Жертвоприношение израильтян перед Скинией (Мишканом) во время легендарных странствий по пустыне согласно библейским описаниям. Неизвестный автор, литография.

Wellcome Collection


Конкретное, образное мышление, отвергнутое философскими учениями, никуда не исчезало из человеческой природы. В этом отношении новые представления – как только мы пытаемся их осмыслить в качестве цельной картины мира – складываются в такую же замкнутую и парадигматическую схему, какой был миф; решают те же задачи идентификации и идентичности, ориентации в мире, какие ранее решались мифом. Несмотря на то что мифологические образы божеств сменились рациональным анализом природы божественного в теологии (образованной от того самого слова «Логос»), а теология – в особенности отрицательная, апофатическая – ставит под сомнение саму возможность что-либо сказать об Абсолюте, а уж особенно в конкретно-образных формах, тем не менее верующие продолжают так или иначе воображать Его, приписывать Ему личностные качества, облик, порой даже место в пространстве (небо, храм, даже сердце). Более того, в той степени, в которой привычным нам мировым религиям свойственны ритуалы, они также сопровождаются новыми мифологическими основаниями.

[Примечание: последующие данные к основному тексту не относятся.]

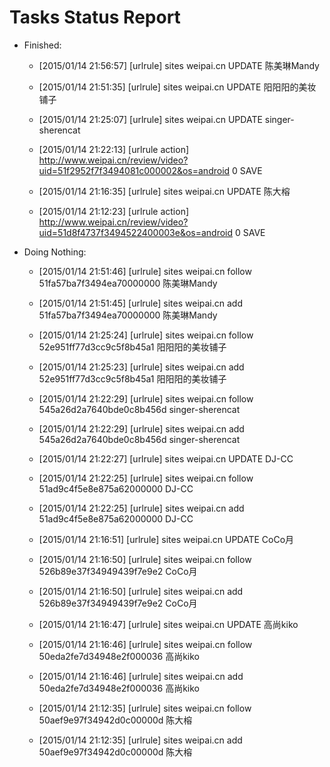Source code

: Tasks Status Report
============

* Finished:
    * [2015/01/14 21:56:57] [urlrule] sites weipai.cn UPDATE 陈美琳Mandy

    * [2015/01/14 21:51:35] [urlrule] sites weipai.cn UPDATE 阳阳阳的美妆铺子

    * [2015/01/14 21:25:07] [urlrule] sites weipai.cn UPDATE singer-sherencat

    * [2015/01/14 21:22:13] [urlrule action] http://www.weipai.cn/review/video?uid=51f2952f7f3494081c000002&os=android 0 SAVE
    * [2015/01/14 21:16:35] [urlrule] sites weipai.cn UPDATE 陈大榕

    * [2015/01/14 21:12:23] [urlrule action] http://www.weipai.cn/review/video?uid=51d8f4737f3494522400003e&os=android 0 SAVE
* Doing Nothing:
    * [2015/01/14 21:51:46] [urlrule] sites weipai.cn follow 51fa57ba7f3494ea70000000 陈美琳Mandy

    * [2015/01/14 21:51:45] [urlrule] sites weipai.cn add 51fa57ba7f3494ea70000000 陈美琳Mandy

    * [2015/01/14 21:25:24] [urlrule] sites weipai.cn follow 52e951ff77d3cc9c5f8b45a1 阳阳阳的美妆铺子

    * [2015/01/14 21:25:23] [urlrule] sites weipai.cn add 52e951ff77d3cc9c5f8b45a1 阳阳阳的美妆铺子

    * [2015/01/14 21:22:29] [urlrule] sites weipai.cn follow 545a26d2a7640bde0c8b456d singer-sherencat

    * [2015/01/14 21:22:29] [urlrule] sites weipai.cn add 545a26d2a7640bde0c8b456d singer-sherencat

    * [2015/01/14 21:22:27] [urlrule] sites weipai.cn UPDATE DJ-CC

    * [2015/01/14 21:22:25] [urlrule] sites weipai.cn follow 51ad9c4f5e8e875a62000000 DJ-CC

    * [2015/01/14 21:22:25] [urlrule] sites weipai.cn add 51ad9c4f5e8e875a62000000 DJ-CC

    * [2015/01/14 21:16:51] [urlrule] sites weipai.cn UPDATE CoCo月

    * [2015/01/14 21:16:50] [urlrule] sites weipai.cn follow 526b89e37f34949439f7e9e2 CoCo月

    * [2015/01/14 21:16:50] [urlrule] sites weipai.cn add 526b89e37f34949439f7e9e2 CoCo月

    * [2015/01/14 21:16:47] [urlrule] sites weipai.cn UPDATE 高尚kiko

    * [2015/01/14 21:16:46] [urlrule] sites weipai.cn follow 50eda2fe7d34948e2f000036 高尚kiko

    * [2015/01/14 21:16:46] [urlrule] sites weipai.cn add 50eda2fe7d34948e2f000036 高尚kiko

    * [2015/01/14 21:12:35] [urlrule] sites weipai.cn follow 50aef9e97f34942d0c00000d 陈大榕

    * [2015/01/14 21:12:35] [urlrule] sites weipai.cn add 50aef9e97f34942d0c00000d 陈大榕

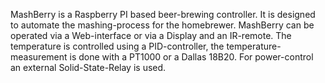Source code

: MashBerry is a Raspberry PI based beer-brewing controller. 
It is designed to automate the mashing-process for the homebrewer.
MashBerry can be operated via a Web-interface or via a Display and an IR-remote. 
The temperature is controlled using a PID-controller, the temperature-measurement is done 
with a PT1000 or a Dallas 18B20. For power-control an external Solid-State-Relay is used.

Однако не только религия – прибежище мифа. Другим таким прибежищем становится, в частности, идеология. Она авторизует определенные нарративы, абсолютизирует их, превращает в парадигму, управляющую непосредственной реальностью. Более того, любое некритическое восприятие, осуществляемое нами, может быть рассмотрено как преемник мифа. Разве не в миф мы впадаем, например, когда говорим о «всех россиянах» или о «всех евреях», вопреки очевидной неоднородности реального населения? Стереотипы, идейные клише, школьные знания в их очевидной условности – все это формы мифического, которое и по сей день противится нашему собственному анализу. Поскольку миф безразличен к доводам, а апеллирует к архетипам бессознательного, он легко может быть намеренно использован политиками и идеологами для оболванивания людей. Однако мифично также и искусство, которое заставляет нас, помимо прочего, соотноситься и отождествляться с изображенным миром; мифична, в конце концов, влюбленность как попытка увидеть в другом нечто большее, чем он сам.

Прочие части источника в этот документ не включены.